- **Your goal**: Wherever the string "reuse" shows up in the data below, copy the whole line.

====== Information supplied

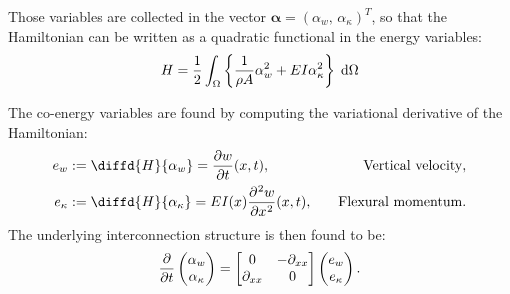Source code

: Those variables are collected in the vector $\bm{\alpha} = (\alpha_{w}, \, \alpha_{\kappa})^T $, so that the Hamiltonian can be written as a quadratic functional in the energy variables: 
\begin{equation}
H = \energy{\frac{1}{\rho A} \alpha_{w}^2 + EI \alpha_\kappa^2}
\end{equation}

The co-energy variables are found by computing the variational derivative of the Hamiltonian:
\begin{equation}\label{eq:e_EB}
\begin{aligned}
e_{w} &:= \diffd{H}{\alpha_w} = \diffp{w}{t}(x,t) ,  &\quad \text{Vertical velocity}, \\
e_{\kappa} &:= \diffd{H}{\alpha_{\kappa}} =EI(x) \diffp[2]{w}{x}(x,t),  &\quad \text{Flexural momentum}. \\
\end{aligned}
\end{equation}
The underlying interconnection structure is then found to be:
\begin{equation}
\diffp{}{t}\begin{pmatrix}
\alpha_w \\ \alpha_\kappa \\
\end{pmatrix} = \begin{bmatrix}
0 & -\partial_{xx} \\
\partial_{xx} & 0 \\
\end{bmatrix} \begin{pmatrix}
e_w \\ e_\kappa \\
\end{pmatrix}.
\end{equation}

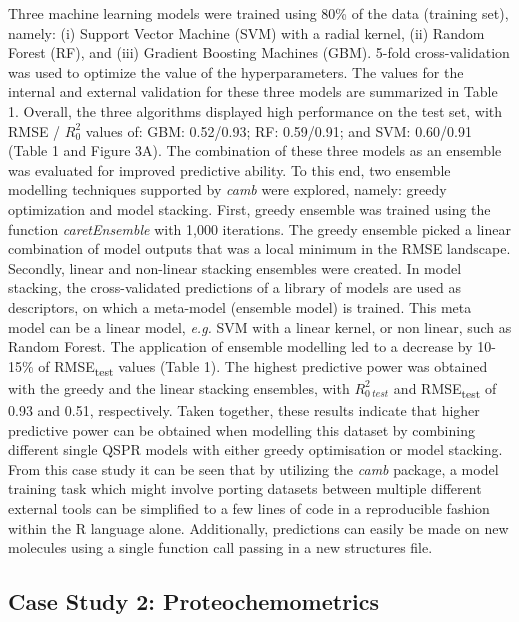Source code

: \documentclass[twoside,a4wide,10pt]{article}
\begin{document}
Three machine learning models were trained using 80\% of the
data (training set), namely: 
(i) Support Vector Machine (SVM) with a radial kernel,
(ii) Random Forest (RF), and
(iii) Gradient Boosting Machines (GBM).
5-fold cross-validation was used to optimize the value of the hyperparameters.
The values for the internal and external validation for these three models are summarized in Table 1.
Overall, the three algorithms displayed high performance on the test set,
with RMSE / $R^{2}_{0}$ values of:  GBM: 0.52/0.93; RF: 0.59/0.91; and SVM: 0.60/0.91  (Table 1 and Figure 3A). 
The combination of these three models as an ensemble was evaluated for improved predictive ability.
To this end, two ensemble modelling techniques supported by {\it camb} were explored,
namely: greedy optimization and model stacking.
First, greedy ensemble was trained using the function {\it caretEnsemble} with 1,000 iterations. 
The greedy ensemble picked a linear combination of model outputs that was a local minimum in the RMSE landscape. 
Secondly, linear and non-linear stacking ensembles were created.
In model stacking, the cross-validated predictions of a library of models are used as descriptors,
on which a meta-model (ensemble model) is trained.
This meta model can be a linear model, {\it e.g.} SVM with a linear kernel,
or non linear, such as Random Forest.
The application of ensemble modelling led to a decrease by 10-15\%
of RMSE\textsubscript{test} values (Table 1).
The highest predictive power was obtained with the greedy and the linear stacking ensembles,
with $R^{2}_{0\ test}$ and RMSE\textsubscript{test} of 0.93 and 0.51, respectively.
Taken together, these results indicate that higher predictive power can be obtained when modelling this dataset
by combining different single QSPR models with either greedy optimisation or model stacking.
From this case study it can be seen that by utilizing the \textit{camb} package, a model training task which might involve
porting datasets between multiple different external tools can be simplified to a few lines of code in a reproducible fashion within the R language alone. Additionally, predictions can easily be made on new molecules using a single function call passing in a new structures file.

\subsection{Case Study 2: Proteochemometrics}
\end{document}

============
====== Information supplied

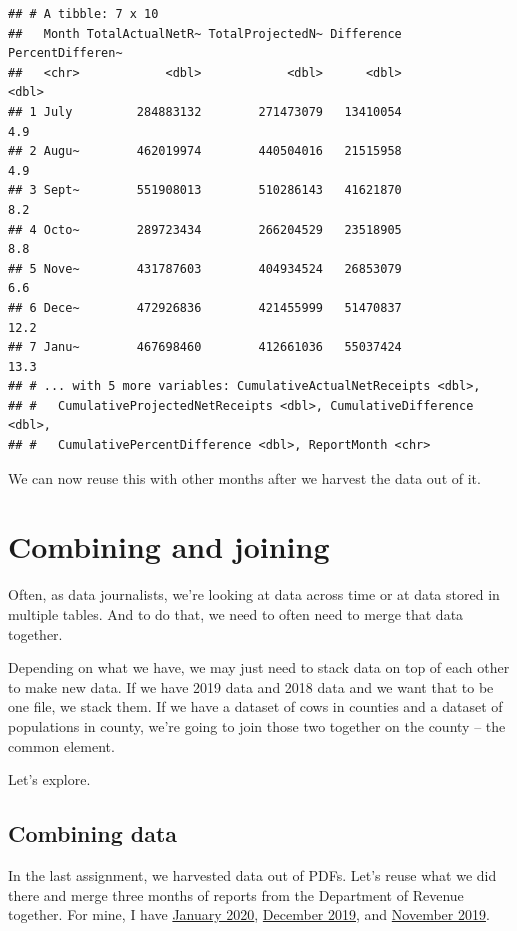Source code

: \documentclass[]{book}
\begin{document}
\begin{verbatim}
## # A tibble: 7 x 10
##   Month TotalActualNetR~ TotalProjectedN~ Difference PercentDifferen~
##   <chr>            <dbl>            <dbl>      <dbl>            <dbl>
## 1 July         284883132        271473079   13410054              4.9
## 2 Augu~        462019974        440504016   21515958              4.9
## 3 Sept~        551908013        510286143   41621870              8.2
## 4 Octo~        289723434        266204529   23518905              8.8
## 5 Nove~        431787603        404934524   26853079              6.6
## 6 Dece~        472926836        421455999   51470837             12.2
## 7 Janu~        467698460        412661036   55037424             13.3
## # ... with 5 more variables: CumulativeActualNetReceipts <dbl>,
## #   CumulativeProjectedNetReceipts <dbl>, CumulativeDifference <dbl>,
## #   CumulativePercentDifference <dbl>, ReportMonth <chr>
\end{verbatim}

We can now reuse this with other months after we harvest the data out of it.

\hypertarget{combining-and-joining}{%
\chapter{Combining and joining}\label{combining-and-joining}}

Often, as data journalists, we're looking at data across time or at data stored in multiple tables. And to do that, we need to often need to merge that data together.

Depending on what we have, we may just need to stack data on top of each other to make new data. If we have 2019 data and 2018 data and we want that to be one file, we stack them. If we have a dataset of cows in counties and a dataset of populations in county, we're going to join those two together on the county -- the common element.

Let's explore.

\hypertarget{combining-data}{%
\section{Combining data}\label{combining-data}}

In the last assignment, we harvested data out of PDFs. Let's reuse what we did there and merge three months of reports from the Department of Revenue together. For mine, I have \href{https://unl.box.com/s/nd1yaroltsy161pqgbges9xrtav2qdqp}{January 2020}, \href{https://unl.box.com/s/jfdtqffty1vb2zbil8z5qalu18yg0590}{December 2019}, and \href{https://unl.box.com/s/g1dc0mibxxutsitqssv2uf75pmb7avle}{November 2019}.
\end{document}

============
====== Information supplied

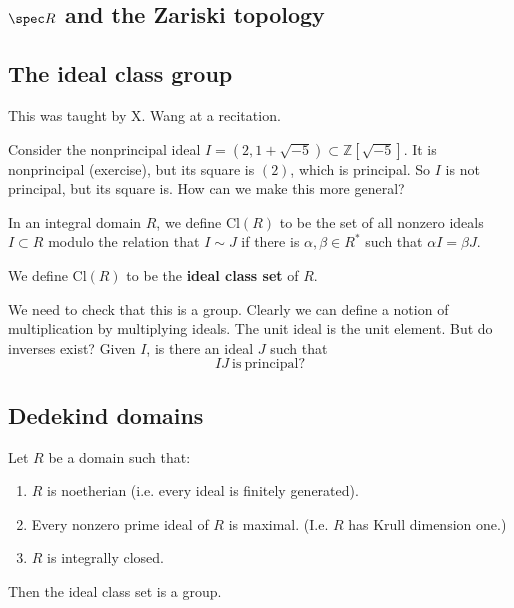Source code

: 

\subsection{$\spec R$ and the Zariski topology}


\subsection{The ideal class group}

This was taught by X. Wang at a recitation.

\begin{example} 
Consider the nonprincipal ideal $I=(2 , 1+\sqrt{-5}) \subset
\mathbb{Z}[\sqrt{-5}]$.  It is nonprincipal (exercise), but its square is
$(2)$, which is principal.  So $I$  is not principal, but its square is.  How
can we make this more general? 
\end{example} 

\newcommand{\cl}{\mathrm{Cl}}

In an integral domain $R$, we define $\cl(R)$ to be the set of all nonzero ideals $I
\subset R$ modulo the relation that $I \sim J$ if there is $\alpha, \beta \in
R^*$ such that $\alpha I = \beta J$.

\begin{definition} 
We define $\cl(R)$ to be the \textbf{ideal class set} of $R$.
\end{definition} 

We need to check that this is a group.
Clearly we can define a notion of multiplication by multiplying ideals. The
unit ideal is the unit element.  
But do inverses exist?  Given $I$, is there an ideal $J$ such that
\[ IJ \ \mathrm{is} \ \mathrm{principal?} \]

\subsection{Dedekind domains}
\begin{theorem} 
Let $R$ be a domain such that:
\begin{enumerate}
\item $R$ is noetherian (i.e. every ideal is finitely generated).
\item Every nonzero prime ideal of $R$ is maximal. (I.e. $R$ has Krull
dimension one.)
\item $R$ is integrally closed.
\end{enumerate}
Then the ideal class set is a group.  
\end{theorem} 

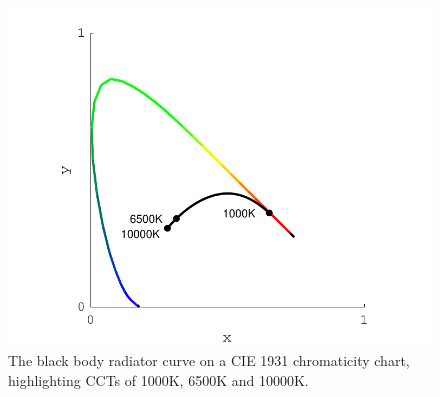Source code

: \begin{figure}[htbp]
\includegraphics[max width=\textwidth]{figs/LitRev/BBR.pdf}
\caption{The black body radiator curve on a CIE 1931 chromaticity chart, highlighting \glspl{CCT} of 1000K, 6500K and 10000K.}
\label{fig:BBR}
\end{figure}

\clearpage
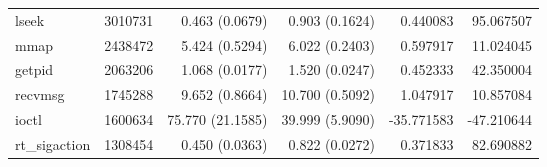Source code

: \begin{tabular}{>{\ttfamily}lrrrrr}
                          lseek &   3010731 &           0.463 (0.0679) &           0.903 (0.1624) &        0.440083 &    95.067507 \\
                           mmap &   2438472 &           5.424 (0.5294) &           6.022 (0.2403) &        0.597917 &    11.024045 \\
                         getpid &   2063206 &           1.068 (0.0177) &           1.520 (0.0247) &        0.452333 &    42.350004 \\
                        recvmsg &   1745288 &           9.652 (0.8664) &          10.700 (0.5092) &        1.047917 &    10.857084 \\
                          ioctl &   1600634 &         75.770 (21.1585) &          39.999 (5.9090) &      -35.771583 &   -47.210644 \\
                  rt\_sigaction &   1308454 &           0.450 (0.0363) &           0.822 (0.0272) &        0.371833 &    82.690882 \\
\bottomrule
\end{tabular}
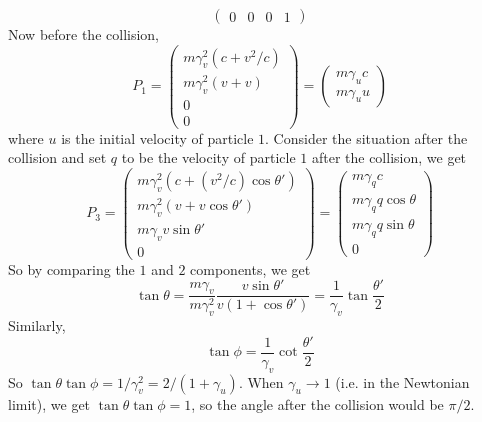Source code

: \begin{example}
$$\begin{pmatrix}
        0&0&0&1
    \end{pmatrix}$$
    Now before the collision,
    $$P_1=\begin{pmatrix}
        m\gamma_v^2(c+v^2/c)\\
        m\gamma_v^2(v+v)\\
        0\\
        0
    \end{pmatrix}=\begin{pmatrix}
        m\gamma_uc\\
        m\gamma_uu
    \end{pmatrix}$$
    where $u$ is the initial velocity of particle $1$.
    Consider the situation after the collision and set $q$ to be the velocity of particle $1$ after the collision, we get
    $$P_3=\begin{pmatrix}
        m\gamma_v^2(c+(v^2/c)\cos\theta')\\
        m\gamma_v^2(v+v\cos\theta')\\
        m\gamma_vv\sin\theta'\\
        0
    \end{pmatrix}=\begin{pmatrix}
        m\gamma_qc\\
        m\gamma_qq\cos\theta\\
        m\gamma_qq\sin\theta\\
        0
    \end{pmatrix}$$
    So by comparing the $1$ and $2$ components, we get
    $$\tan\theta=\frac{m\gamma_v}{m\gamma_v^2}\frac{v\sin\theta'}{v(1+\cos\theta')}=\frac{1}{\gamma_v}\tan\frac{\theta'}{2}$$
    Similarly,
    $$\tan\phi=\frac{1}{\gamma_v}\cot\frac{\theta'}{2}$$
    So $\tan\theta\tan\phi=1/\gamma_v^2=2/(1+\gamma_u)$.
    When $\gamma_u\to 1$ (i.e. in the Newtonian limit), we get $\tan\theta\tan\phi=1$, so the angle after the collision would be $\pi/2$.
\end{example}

============

- **Expected answer**:
We can now reuse this with other months after we harvest the data out of it.
In the last assignment, we harvested data out of PDFs. Let's reuse what we did there and merge three months of reports from the Department of Revenue together. For mine, I have \href{https://unl.box.com/s/nd1yaroltsy161pqgbges9xrtav2qdqp}{January 2020}, \href{https://unl.box.com/s/jfdtqffty1vb2zbil8z5qalu18yg0590}{December 2019}, and \href{https://unl.box.com/s/g1dc0mibxxutsitqssv2uf75pmb7avle}{November 2019}.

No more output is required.